Delaware provides a number of alternative methods by which business combinations can be effected, including mergers and asset sales. Delaware also allows for business combinations with a wide variety of entities, including foreign and domestic entities. No state-level judicial or regulatory approval is needed before Delaware entities may enter into business combinations with other entities. Further, because the Delaware statute provides clarity on these transactions, international investors are usually able to obtain legal opinions regarding the post-transaction nature of the resulting entity.
By comparison to many international company laws, which may involve more regulation or require more onerous procedures, such as “schemes of arrangement,” Delaware’s statutory methods for completing mergers and acquisitions transactions are flexible and have been tested by actual, efficient and effective use over many generations. For that reason, even many American corporations domiciled in other U.S. states have reincorporated in Delaware specifically because they expect to engage in a high level of mergers and acquisitions activity and view Delaware as the state whose law most effectively facilitates such transactions.
In addition, Delaware generally eliminates personal liability on the part of investors for the debts and obligations of their business entity. Delaware law also allows for the limitation of fiduciary liability for breaches of the duty of care in certain situations, as well as broad indemnification for liability, providing more certainty and less exposure for directors and officers.
Delaware provides substantial flexibility for parties in international commerce to form business entities other than corporations, including limited liability companies and limited partnerships that may be appropriate for specialized situations. [See Delaware’s Alternatives to Corporations.] Delaware statutes for these alternative entities are based on the principle of freedom of contract. Delaware alternative entities accordingly allow their owners to determine whether (if at all) fiduciary duties apply and to establish by agreement the parties’ rights and obligations.
Owners of Delaware business entities may structure their entities to fit their unique situations because Delaware law permits multiple classes of ownership interests, which may each have different control rights or economic rights.
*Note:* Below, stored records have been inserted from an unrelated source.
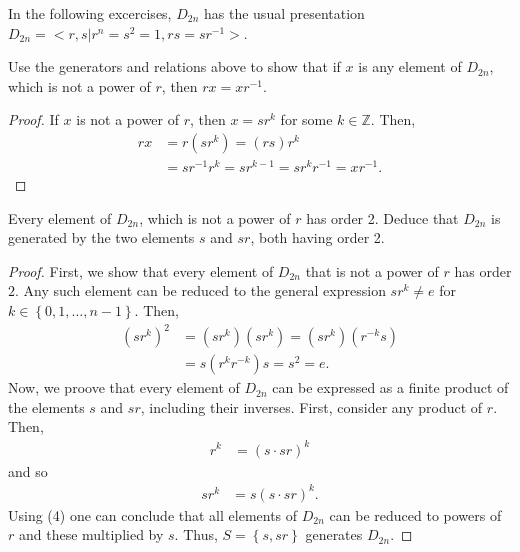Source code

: \documentclass[12pt]{article}
\newcommand{\Z}{\mathbb{Z}}
\newenvironment{problem}[2][Problem]{\begin{trivlist} \item[\hskip \labelsep {\bfseries #1}\hskip \labelsep {\bfseries #2.}]}{\end{trivlist}}
\begin{document}
In the following excercises, $D_{2n}$ has the usual presentation $D_{2n}=<r,s|r^{n}=s^{2}=1,rs=sr^{-1}>$.
\begin{problem}{2}
  Use the generators and relations above to show that if $x$ is any element of $D_{2n}$, which is not a power of $r$, then $rx = xr^{-1}$.
\begin{proof}
  If $x$ is not a power of $r$, then $x=sr^{k}$ for some $k\in\Z$. Then, 
\begin{align*}
  rx &= r\left( sr^{k} \right) = \left( rs \right)r^{k}\\
  &= sr^{-1}r^{k} = sr^{k-1} = sr^{k}r^{-1} = xr^{-1}.
\end{align*}
\end{proof}
\end{problem}
\begin{problem}{3}
  Every element of $D_{2n}$, which is not a power of $r$ has order 2. Deduce that $D_{2n}$ is generated by the two elements $s$ and $sr$, both having order 2. 
\begin{proof}
  First, we show that every element of $D_{2n}$ that is not a power of $r$ has order $2$. Any such element can be reduced to the general expression $sr^{k}\neq e$ for $k\in\left\{ 0,1,\dots,n-1 \right\}$. Then, 
\begin{align*}
  (sr^{k})^{2} &= (sr^{k})(sr^{k}) = (sr^{k})(r^{-k}s)\\
  &= s(r^{k}r^{-k})s = s^{2} = e.
\end{align*}
Now, we proove that every element of $D_{2n}$ can be expressed as a finite product of the elements $s$ and $sr$, including their inverses. First, consider any product of $r$. Then, 
\begin{align*}
  r^{k} &= (s\cdot sr)^{k}
\end{align*}
and so
\begin{align*}
  sr^{k} &= s(s\cdot sr)^{k}.
\end{align*}
Using (4) one can conclude that all elements of $D_{2n}$ can be reduced to powers of $r$ and these multiplied by $s$. Thus, $S=\left\{ s,sr \right\}$ generates $D_{2n}$.
\end{proof}
\end{problem}
\end{document}
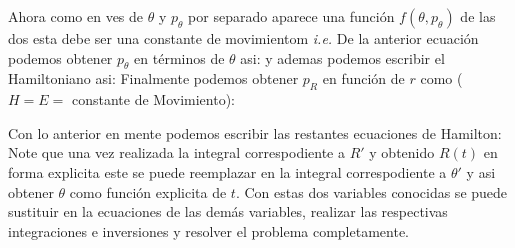 Ahora como en ves de $\theta$ y $p_\theta$ por separado aparece una funci\'on  $f\left(\theta,p_\theta\right)$ de las dos esta debe ser una constante de movimientom \emph{i.e.} 
De la anterior ecuaci\'on podemos obtener $p_\theta$ en t\'erminos de $\theta$ asi:
y ademas podemos escribir el Hamiltoniano asi:
Finalmente podemos obtener $p_R$ en funci\'on de $r$ como ($H=E=$ constante de Movimiento):

Con lo anterior en mente podemos escribir las restantes ecuaciones de Hamilton:
Note que una vez realizada la integral correspodiente a $R'$ y obtenido $R\left(t\right)$ en forma explicita este se puede reemplazar en la integral correspodiente a $\theta'$ y asi obtener $\theta$ como funci\'on explicita de $t$. Con estas dos variables conocidas se puede sustituir en la ecuaciones de las dem\'as variables, realizar las respectivas integraciones e inversiones y resolver el problema completamente.




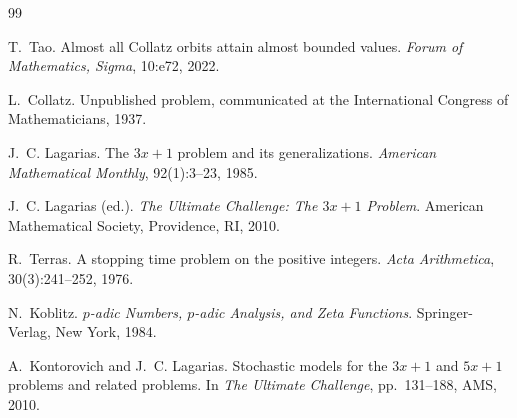 \documentclass[12pt,a4paper]{article}
\begin{document}
\begin{thebibliography}{99}

T.~Tao.
\newblock Almost all Collatz orbits attain almost bounded values.
\newblock \emph{Forum of Mathematics, Sigma}, 10:e72, 2022.

L.~Collatz.
\newblock Unpublished problem, communicated at the International Congress of Mathematicians, 1937.

J.~C. Lagarias.
\newblock The $3x+1$ problem and its generalizations.
\newblock \emph{American Mathematical Monthly}, 92(1):3--23, 1985.

J.~C. Lagarias (ed.).
\newblock \emph{The Ultimate Challenge: The $3x+1$ Problem}.
\newblock American Mathematical Society, Providence, RI, 2010.

R.~Terras.
\newblock A stopping time problem on the positive integers.
\newblock \emph{Acta Arithmetica}, 30(3):241--252, 1976.

N.~Koblitz.
\newblock \emph{$p$-adic Numbers, $p$-adic Analysis, and Zeta Functions}.
\newblock Springer-Verlag, New York, 1984.

A.~Kontorovich and J.~C. Lagarias.
\newblock Stochastic models for the $3x+1$ and $5x+1$ problems and related problems.
\newblock In \emph{The Ultimate Challenge}, pp.\ 131--188, AMS, 2010.

\end{thebibliography}
\end{document}
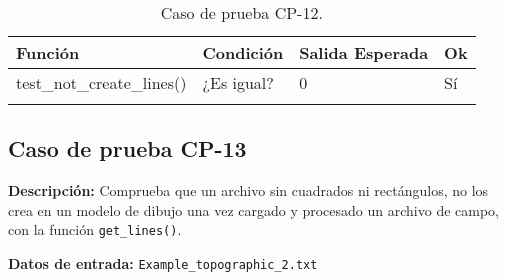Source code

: \begin{longtable}[]{@{}llll@{}}
\toprule
\begin{minipage}[b]{0.6\columnwidth}\raggedright\strut
Función\strut
\end{minipage} & \begin{minipage}[b]{0.20\columnwidth}\raggedright\strut
Condición\strut
\end{minipage} & \begin{minipage}[b]{0.15\columnwidth}\raggedright\strut
Salida Esperada\strut
\end{minipage} & \begin{minipage}[b]{0.05\columnwidth}\raggedright\strut
Ok\strut
\end{minipage}\tabularnewline
\midrule
\endhead
\begin{minipage}[t]{0.6\columnwidth}\raggedright\strut
\small{test\_not\_create\_lines()}\strut
\end{minipage} & \begin{minipage}[t]{0.20\columnwidth}\raggedright\strut
¿Es igual?\strut
\end{minipage} & \begin{minipage}[t]{0.15\columnwidth}\raggedright\strut
0\strut
\end{minipage} & \begin{minipage}[t]{0.05\columnwidth}\raggedright\strut
Sí\strut
\end{minipage}\tabularnewline

\bottomrule
\caption{Caso de prueba CP-12.}
\end{longtable}


\subsection{Caso de prueba CP-13}

\textbf{Descripción:} Comprueba que un archivo sin cuadrados ni rectángulos, no los crea en un modelo de dibujo una vez cargado y procesado un archivo de campo, con la función \texttt{get\_lines()}.

\textbf{Datos de entrada:} \texttt{Example\_topographic\_2.txt}


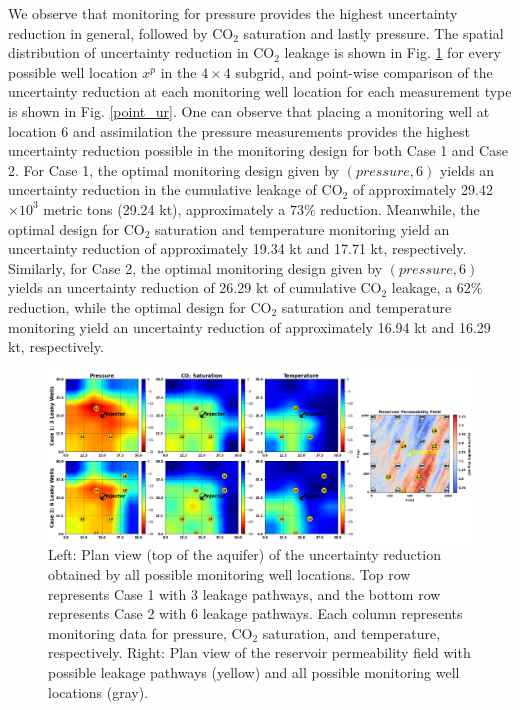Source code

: \documentclass[a4paper,fleqn]{cas-sc}
\begin{document}
We observe that monitoring for pressure provides the highest uncertainty reduction in general, followed by CO$_2$ saturation and lastly pressure. The spatial distribution of uncertainty reduction in CO$_2$ leakage is shown in Fig. \ref{heatmaps} for every possible well location $x^p$ in the $4 \times 4$ subgrid, and point-wise comparison of the uncertainty reduction at each monitoring well location for each measurement type is shown in Fig. \ref{point_ur}. One can observe that placing a monitoring well at location 6 and assimilation the pressure measurements provides the highest uncertainty reduction possible in the monitoring design for both Case 1 and Case 2. For Case 1, the optimal monitoring design given by $(pressure, 6)$ yields an uncertainty reduction in the cumulative leakage of CO$_2$ of approximately 29.42$\times 10^3$ metric tons (29.24 kt), approximately a $73\%$ reduction. Meanwhile, the optimal design for CO$_2$ saturation and temperature monitoring yield an uncertainty reduction of approximately 19.34 kt and 17.71 kt, respectively. Similarly, for Case 2, the optimal monitoring design given by $(pressure, 6)$ yields an uncertainty reduction of 26.29 kt of cumulative CO$_2$ leakage, a $62\%$ reduction, while the optimal design for CO$_2$ saturation and temperature monitoring yield an uncertainty reduction of approximately 16.94 kt and 16.29 kt, respectively.

\begin{figure}
    \centering
    \includegraphics[width=16.5cm]{figs/Figure 10.pdf}
    \caption{Left: Plan view (top of the aquifer) of the uncertainty reduction obtained by all possible monitoring well locations. Top row represents Case 1 with 3 leakage pathways, and the bottom row represents Case 2 with 6 leakage pathways. Each column represents monitoring data for pressure, CO$_2$ saturation, and temperature, respectively. Right: Plan view of the reservoir permeability field with possible leakage pathways (yellow) and all possible monitoring well locations (gray).}
    \label{heatmaps}
\end{figure}
\end{document}
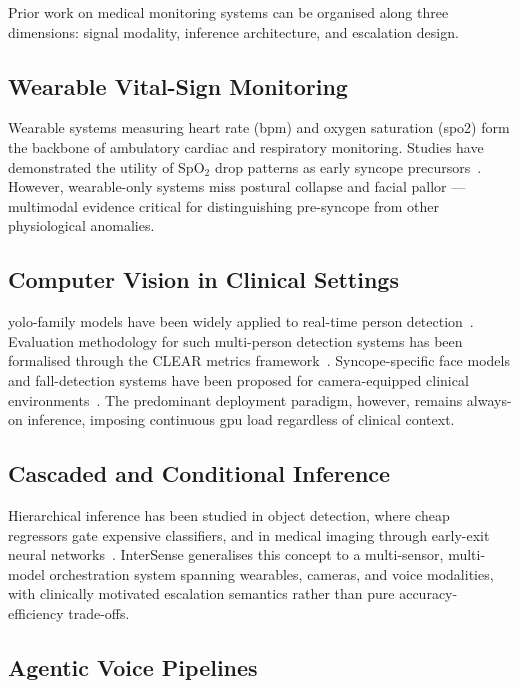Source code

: \documentclass[10pt,twocolumn,a4paper]{article}
\begin{document}
Prior work on medical monitoring systems can be organised along three
dimensions: signal modality, inference architecture, and escalation
design.

\subsection{Wearable Vital-Sign Monitoring}

Wearable systems measuring heart rate (\gls{bpm}) and oxygen
saturation (\gls{spo2}) form the backbone of ambulatory cardiac and
respiratory monitoring.  Studies have demonstrated the utility of
SpO$_2$ drop patterns as early syncope precursors~\cite{mathias2013}.
However, wearable-only systems miss postural collapse and facial
pallor — multimodal evidence critical for distinguishing pre-syncope
from other physiological anomalies.

\subsection{Computer Vision in Clinical Settings}

\Gls{yolo}-family models have been widely applied to real-time person
detection~\cite{redmon2018yolov3}.  Evaluation methodology for such
multi-person detection systems has been formalised through the CLEAR
metrics framework~\cite{stiefelhagen2007}.  Syncope-specific face models and
fall-detection systems have been proposed for camera-equipped clinical
environments~\cite{wang2023yolo}.  The predominant deployment paradigm,
however, remains always-on inference, imposing continuous \gls{gpu}
load regardless of clinical context.

\subsection{Cascaded and Conditional Inference}

Hierarchical inference has been studied in object detection, where
cheap regressors gate expensive classifiers, and in medical imaging
through early-exit neural networks~\cite{teyssedre2022early}.
InterSense generalises this concept to a multi-sensor, multi-model
orchestration system spanning wearables, cameras, and voice modalities,
with clinically motivated escalation semantics rather than pure
accuracy-efficiency trade-offs.

\subsection{Agentic Voice Pipelines}
\end{document}
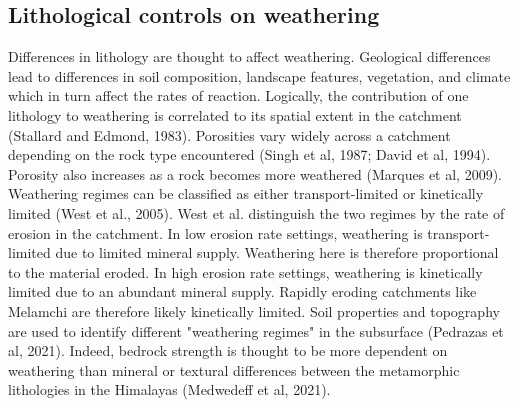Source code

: 




\subsection{Lithological controls on weathering}

Differences in lithology are thought to affect weathering. Geological differences lead to differences in soil composition, landscape features, vegetation, and climate which in turn affect the rates of reaction. Logically, the contribution of one lithology to weathering is correlated to its spatial extent in the catchment (Stallard and Edmond, 1983). Porosities vary widely across a catchment depending on the rock type encountered (Singh et al, 1987; David et al, 1994). Porosity also increases as a rock becomes more weathered (Marques et al, 2009). Weathering regimes can be classified as either transport-limited or kinetically limited (West et al., 2005). West et al. distinguish the two regimes by the rate of erosion in the catchment. In low erosion rate settings, weathering is transport-limited due to limited mineral supply. Weathering here is therefore proportional to the material eroded. In high erosion rate settings, weathering is kinetically limited due to an abundant mineral supply. Rapidly eroding catchments like Melamchi are therefore likely kinetically limited. Soil properties and topography are used to identify different "weathering regimes" in the subsurface (Pedrazas et al, 2021). Indeed, bedrock strength is thought to be more dependent on weathering than mineral or textural differences between the metamorphic lithologies in the Himalayas (Medwedeff et al, 2021).

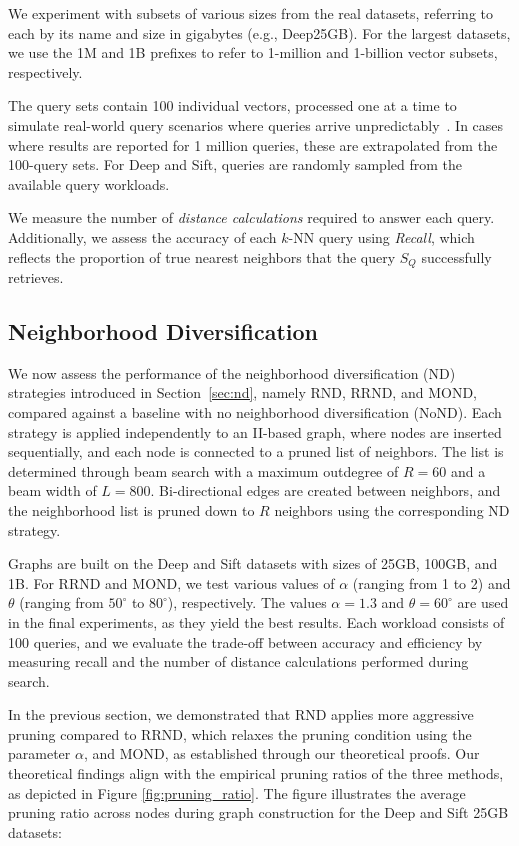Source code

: We experiment with subsets of various sizes from the real datasets, referring to each by its name and size in gigabytes (e.g., Deep25GB). For the largest datasets, we use the 1M and 1B prefixes to refer to 1-million and 1-billion vector subsets, respectively.

The query sets contain 100 individual vectors, processed one at a time to simulate real-world query scenarios where queries arrive unpredictably~\cite{itsawreport,DBLP:conf/edbt/GogolouTPB19,conf/sigmod/gogolou20}. In cases where results are reported for 1 million queries, these are extrapolated from the 100-query sets. For Deep and Sift, queries are randomly sampled from the available query workloads.

We measure the number of \textit{distance calculations} required to answer each query. Additionally, we assess the accuracy of each \(k\)-NN query using \textit{Recall}, which reflects the proportion of true nearest neighbors that the query \(S_Q\) successfully retrieves.

\subsection{Neighborhood Diversification}
\label{subsec:experiments-ND}

We now assess the performance of the neighborhood diversification (ND) strategies introduced in Section~\ref{sec:nd}, namely RND, RRND, and MOND, compared against a baseline with no neighborhood diversification (NoND). Each strategy is applied independently to an II-based graph, where nodes are inserted sequentially, and each node is connected to a pruned list of neighbors. The list is determined through beam search with a maximum outdegree of \(R = 60\) and a beam width of \(L = 800\). Bi-directional edges are created between neighbors, and the neighborhood list is pruned down to \(R\) neighbors using the corresponding ND strategy.

Graphs are built on the Deep and Sift datasets with sizes of 25GB, 100GB, and 1B. For RRND and MOND, we test various values of \(\alpha\) (ranging from 1 to 2) and \(\theta\) (ranging from \(50^\circ\) to \(80^\circ\)), respectively. The values \(\alpha = 1.3\) and \(\theta = 60^\circ\) are used in the final experiments, as they yield the best results. Each workload consists of 100 queries, and we evaluate the trade-off between accuracy and efficiency by measuring recall and the number of distance calculations performed during search.

 In the previous section, we demonstrated that RND applies more aggressive pruning compared to RRND, which relaxes the pruning condition using the parameter \(\alpha\), and MOND, as established through our theoretical proofs. Our theoretical findings align with the empirical pruning ratios of the three methods, as depicted in Figure \ref{fig:pruning_ratio}. The figure illustrates the average pruning ratio across nodes during graph construction for the Deep and Sift 25GB datasets:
Such structural flexibility is especially advantageous for joint venture transactions, where parties may not have equal ownership interests.
Delaware does not require any business activities or offices to be located in Delaware, other than a registered agent. Owners and managers need not be U.S. citizens. Management and investors can vote or take action by written consent from anywhere in the world, without the requirement of a formal meeting; this written consent may be made by electronic means.
If and when disputes arise, Delaware business entities enjoy efficient procedures for dispute resolution. For example, the Delaware courts can exercise jurisdiction over managers of Delaware entities, giving investors access to the nation’s premier business courts. [See Litigation in the Delaware Court of Chancery and the Delaware Supreme Court.] The Delaware courts also provide Delaware entities with a number of options for those preferring dispute resolution outside of public and expensive litigation. Within the last decade, for example, Delaware adopted a statute broadly giving parties to a joint venture involving any sort of development, sharing, or joint use of intellectual property the ability to resolve their disputes in Chancery, so long as one party is a Delaware entity, even if the dispute is only a claim for money damages that would ordinarily go to a jury. This statute, the other ADR options available, and Chancery’s traditional ability to decide cases swiftly and cost-effectively make a Delaware entity ideal as a party to an international joint venture or to major international commercial contracts generally.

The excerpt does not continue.